__Work instruction__: Every line of the entries below that includes "aprimorar" belongs in the answer, copied as written.
# # # # # # #
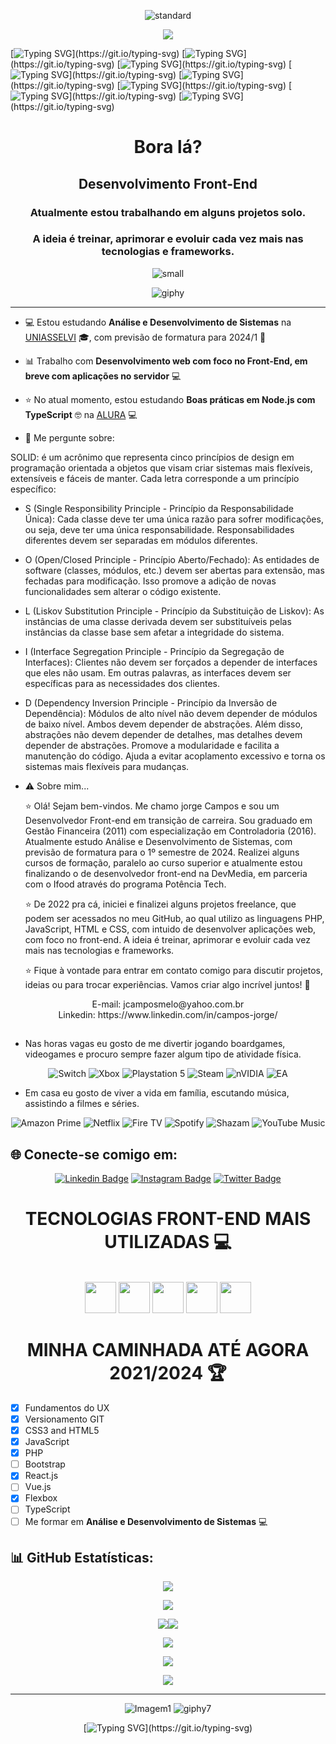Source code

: <div align="center">
  
  ![standard](https://user-images.githubusercontent.com/101723959/230114933-e79a70c5-703a-419c-be9d-69816487e992.gif)
  
</div>

<div align="center">

  ![](https://komarev.com/ghpvc/?username=jcamposmelo-username&color=green)

</div>

[![Typing SVG](https://readme-typing-svg.herokuapp.com?font=Fira+Code&pause=1000&width=435&lines=Sejam+bem+vindos!.......................................)](https://git.io/typing-svg)
[![Typing SVG](https://readme-typing-svg.herokuapp.com?font=Fira+Code&pause=1000&width=435&lines=Me+chamo+Jorge+Campos...................................)](https://git.io/typing-svg) 
[![Typing SVG](https://readme-typing-svg.herokuapp.com?font=Fira+Code&pause=1000&width=435&lines=E+esse+é+meu+mundo!.....................................)](https://git.io/typing-svg)
[![Typing SVG](https://readme-typing-svg.herokuapp.com?font=Fira+Code&pause=1000&width=435&lines=Música!.................................................)](https://git.io/typing-svg)
[![Typing SVG](https://readme-typing-svg.herokuapp.com?font=Fira+Code&pause=1000&width=435&lines=Games!..................................................)](https://git.io/typing-svg)
[![Typing SVG](https://readme-typing-svg.herokuapp.com?font=Fira+Code&pause=1000&width=435&lines=Boardgames!.............................................)](https://git.io/typing-svg)
[![Typing SVG](https://readme-typing-svg.herokuapp.com?font=Fira+Code&pause=1000&width=435&lines=Tecnologia!.............................................)](https://git.io/typing-svg)
[![Typing SVG](https://readme-typing-svg.herokuapp.com?font=Fira+Code&pause=1000&width=435&lines=Systems+developer!......................................)](https://git.io/typing-svg)

<h1 align="center">Bora lá?</h1>
<h2 align="center">Desenvolvimento Front-End</h2>
<h3 align="center">Atualmente estou trabalhando em alguns projetos solo.</h3> 
<h3 align="center">A ideia é treinar, aprimorar e evoluir cada vez mais nas tecnologias e frameworks.</h3>

<div align="center">
  
![small](https://user-images.githubusercontent.com/101723959/230805185-bc4103e2-1470-4fdf-9b79-07d5373a282d.png)
  
  ![giphy](https://user-images.githubusercontent.com/101723959/235163812-b2838816-b58b-471e-bbe6-1d7b3af72253.gif)
  
</div>

---

- 💻 Estou estudando **Análise e Desenvolvimento de Sistemas** na [UNIASSELVI](https://portal.uniasselvi.com.br/ "UNIASSELVI") :mortar_board:, com previsão de formatura para 2024/1 🎉

- 📊 Trabalho com **Desenvolvimento web com foco no Front-End, em breve com aplicações no servidor** 💻

- ⭐ No atual momento, estou estudando **Boas práticas em Node.js com TypeScript** :nerd_face: na [ALURA](https://www.alura.com.br/ "ALURA") 💻

- 💬 Me pergunte sobre:
  
SOLID: é um acrônimo que representa cinco princípios de design em programação orientada a objetos que visam criar sistemas mais flexíveis, extensíveis e fáceis de manter. Cada letra corresponde a um princípio específico:

- S (Single Responsibility Principle - Princípio da Responsabilidade Única): Cada classe deve ter uma única razão para sofrer modificações, ou seja, deve ter uma única responsabilidade. Responsabilidades diferentes devem ser separadas em módulos diferentes.
- O (Open/Closed Principle - Princípio Aberto/Fechado): As entidades de software (classes, módulos, etc.) devem ser abertas para extensão, mas fechadas para modificação. Isso promove a adição de novas funcionalidades sem alterar o código existente.
- L (Liskov Substitution Principle - Princípio da Substituição de Liskov): As instâncias de uma classe derivada devem ser substituíveis pelas instâncias da classe base sem afetar a integridade do sistema.
- I (Interface Segregation Principle - Princípio da Segregação de Interfaces): Clientes não devem ser forçados a depender de interfaces que eles não usam. Em outras palavras, as interfaces devem ser específicas para as necessidades dos clientes.
- D (Dependency Inversion Principle - Princípio da Inversão de Dependência): Módulos de alto nível não devem depender de módulos de baixo nível. Ambos devem depender de abstrações. Além disso, abstrações não devem depender de detalhes, mas detalhes devem depender de abstrações. Promove a modularidade e facilita a manutenção do código. Ajuda a evitar acoplamento excessivo e torna os sistemas mais flexíveis para mudanças.
  
- ⚠ Sobre mim... 

   ⭐ Olá! Sejam bem-vindos. Me chamo jorge Campos e sou um Desenvolvedor Front-end em transição de carreira. Sou graduado em Gestão Financeira (2011) com especialização em Controladoria (2016). Atualmente estudo Análise e Desenvolvimento de Sistemas, com previsão de formatura para o 1º semestre de 2024. Realizei alguns cursos de formação, paralelo ao curso superior e atualmente estou finalizando o de desenvolvedor front-end na DevMedia, em parceria com o Ifood através do programa Potência Tech.

   ⭐ De 2022 pra cá, iniciei e finalizei alguns projetos freelance, que podem ser acessados no meu GitHub, ao qual utilizo as linguagens PHP, JavaScript, HTML e CSS, com intuido de desenvolver aplicações web, com foco no front-end. A ideia é treinar, aprimorar e evoluir cada vez mais nas tecnologias e frameworks.

   ⭐ Fique à vontade para entrar em contato comigo para discutir projetos, ideias ou para trocar experiências. Vamos criar algo incrível juntos! 🚀

<div align="center"> E-mail: jcamposmelo@yahoo.com.br</div>
<div align="center"> Linkedin: https://www.linkedin.com/in/campos-jorge/</div>

##

  -  Nas horas vagas eu gosto de me divertir jogando boardgames, videogames e procuro sempre fazer algum tipo de atividade física.

<div align="center">

![Switch](https://img.shields.io/badge/Switch-E60012?logo=nintendo-switch&logoColor=white) ![Xbox](https://img.shields.io/badge/xbox-%23107C10.svg?logo=xbox&logoColor=white) ![Playstation 5](https://img.shields.io/badge/Playstation%205-003791?logo=playstation-5&logoColor=white) ![Steam](https://img.shields.io/badge/steam-%23000000.svg?logo=steam&logoColor=white) ![nVIDIA](https://img.shields.io/badge/nVIDIA-%2376B900.svg?logo=nVIDIA&logoColor=white) ![EA](https://img.shields.io/badge/ea-%23000000.svg?logo=ea&logoColor=white)
  
</div>


  -  Em casa eu gosto de viver a vida em família, escutando música, assistindo a filmes e séries.

<div align="center">

![Amazon Prime](https://img.shields.io/badge/Amazon%20Prime-0F79AF?logo=amazonprime&logoColor=white) ![Netflix](https://img.shields.io/badge/Netflix-E50914?logo=netflix&logoColor=white) ![Fire TV](https://img.shields.io/badge/fire%20tv-fc3b2d?logo=amazon%20fire%20tv&logoColor=white) ![Spotify](https://img.shields.io/badge/Spotify-1ED760?logo=spotify&logoColor=white) ![Shazam](https://img.shields.io/badge/shazam-1476FE?logo=shazam&logoColor=white) ![YouTube Music](https://img.shields.io/badge/YouTube_Music-FF0000?logo=youtube-music&logoColor=white)

</div>

## 🌐 **Conecte-se comigo em**:

<div align="center">
  
[![Linkedin Badge](https://img.shields.io/badge/-LinkedIn-blue?style=flat-square&logo=Linkedin&logoColor=white&link=https://linkedin.com/in/campos-jorge)](https://linkedin.com/in/campos-jorge)
[![Instagram Badge](https://img.shields.io/badge/-Instagram-C13584?style=flat-square&labelColor=C13584&logo=instagram&logoColor=white&link=https://instagram.com/jcamposmelo_23)](https://instagram.com/jcamposmelo_23)
[![Twitter Badge](https://img.shields.io/badge/-Twitter-blue?style=flat-square&logo=Twitter&logoColor=white&link=https://www.twitter.com/jorge_campos23/)](https://twitter.com/jorge_campos23/)

</div>

<h1 align="center"> TECNOLOGIAS FRONT-END MAIS UTILIZADAS 💻</h1>

<div style="display: inline_block"><br>
  
  <div align="center">

  <img src="https://user-images.githubusercontent.com/25181517/192158954-f88b5814-d510-4564-b285-dff7d6400dad.png" width='50px'/>
  <img src="https://user-images.githubusercontent.com/25181517/183898674-75a4a1b1-f960-4ea9-abcb-637170a00a75.png" width='50px'/>
  <img src="https://user-images.githubusercontent.com/25181517/117447155-6a868a00-af3d-11eb-9cfe-245df15c9f3f.png" width='50px'/>
  <img src="https://user-images.githubusercontent.com/25181517/183897015-94a058a6-b86e-4e42-a37f-bf92061753e5.png" width='50px'/>
  <img src="https://user-images.githubusercontent.com/25181517/192108372-f71d70ac-7ae6-4c0d-8395-51d8870c2ef0.png" width='50px'/>
</div>
     </div>


<h1 align="center"> MINHA CAMINHADA ATÉ AGORA 2021/2024 🏆</h1>

- [x] Fundamentos do UX
- [x] Versionamento GIT
- [x] CSS3 and HTML5 
- [x] JavaScript
- [x] PHP
- [ ] Bootstrap
- [x] React.js
- [ ] Vue.js
- [x] Flexbox
- [ ] TypeScript
- [ ] Me formar em **Análise e Desenvolvimento de Sistemas** 💻

## 📊 GitHub Estatísticas:

<div align="center">
  
![](http://github-profile-summary-cards.vercel.app/api/cards/profile-details?username=jcamposmelo&theme=prussian&hide_border=true&include_all_commits=false&count_private=false&layout=compact)
  
</div>
  
<div align="center">

![](http://github-profile-summary-cards.vercel.app/api/cards/productive-time?username=jcamposmelo&theme=prussian&hide_border=true&include_all_commits=false&count_private=false&utcOffset=-3)
  
</div>

<div align="center">

![](http://github-profile-summary-cards.vercel.app/api/cards/repos-per-language?username=jcamposmelo&theme=prussian&hide_border=true&include_all_commits=false&count_private=false&layout=compact)![](http://github-profile-summary-cards.vercel.app/api/cards/most-commit-language?username=jcamposmelo&theme=prussian&hide_border=true&include_all_commits=false&count_private=false&layout=compact)
  
</div>

<div align="center">

![](https://github-readme-stats.vercel.app/api/top-langs/?username=jcamposmelo&theme=prussian&hide_border=true&include_all_commits=false&count_private=false&layout=compact)
  
</div>

<div align="center">

![](https://github-readme-stats.vercel.app/api?username=jcamposmelo&theme=prussian&hide_border=true&include_all_commits=false&count_private=false)

</div>

<div align="center">

![](https://github-readme-streak-stats.herokuapp.com/?user=jcamposmelo&theme=prussian&hide_border=true)

</div>

---
<div align="center">

![Imagem1](https://user-images.githubusercontent.com/101723959/232342622-6781fd8e-8f44-4c74-aa7a-5fa9495a7beb.png)
  ![giphy7](https://user-images.githubusercontent.com/101723959/235170259-92012390-4b3a-41de-b119-8a94d4b04688.gif)


[![Typing SVG](https://readme-typing-svg.herokuapp.com?font=Fira+Code&pause=1000&width=435&lines=Até+a+próxima!................................................)](https://git.io/typing-svg)

</div>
# # # # # # #
__Response to this task__:
<h3 align="center">A ideia é treinar, aprimorar e evoluir cada vez mais nas tecnologias e frameworks.</h3>
   ⭐ De 2022 pra cá, iniciei e finalizei alguns projetos freelance, que podem ser acessados no meu GitHub, ao qual utilizo as linguagens PHP, JavaScript, HTML e CSS, com intuido de desenvolver aplicações web, com foco no front-end. A ideia é treinar, aprimorar e evoluir cada vez mais nas tecnologias e frameworks.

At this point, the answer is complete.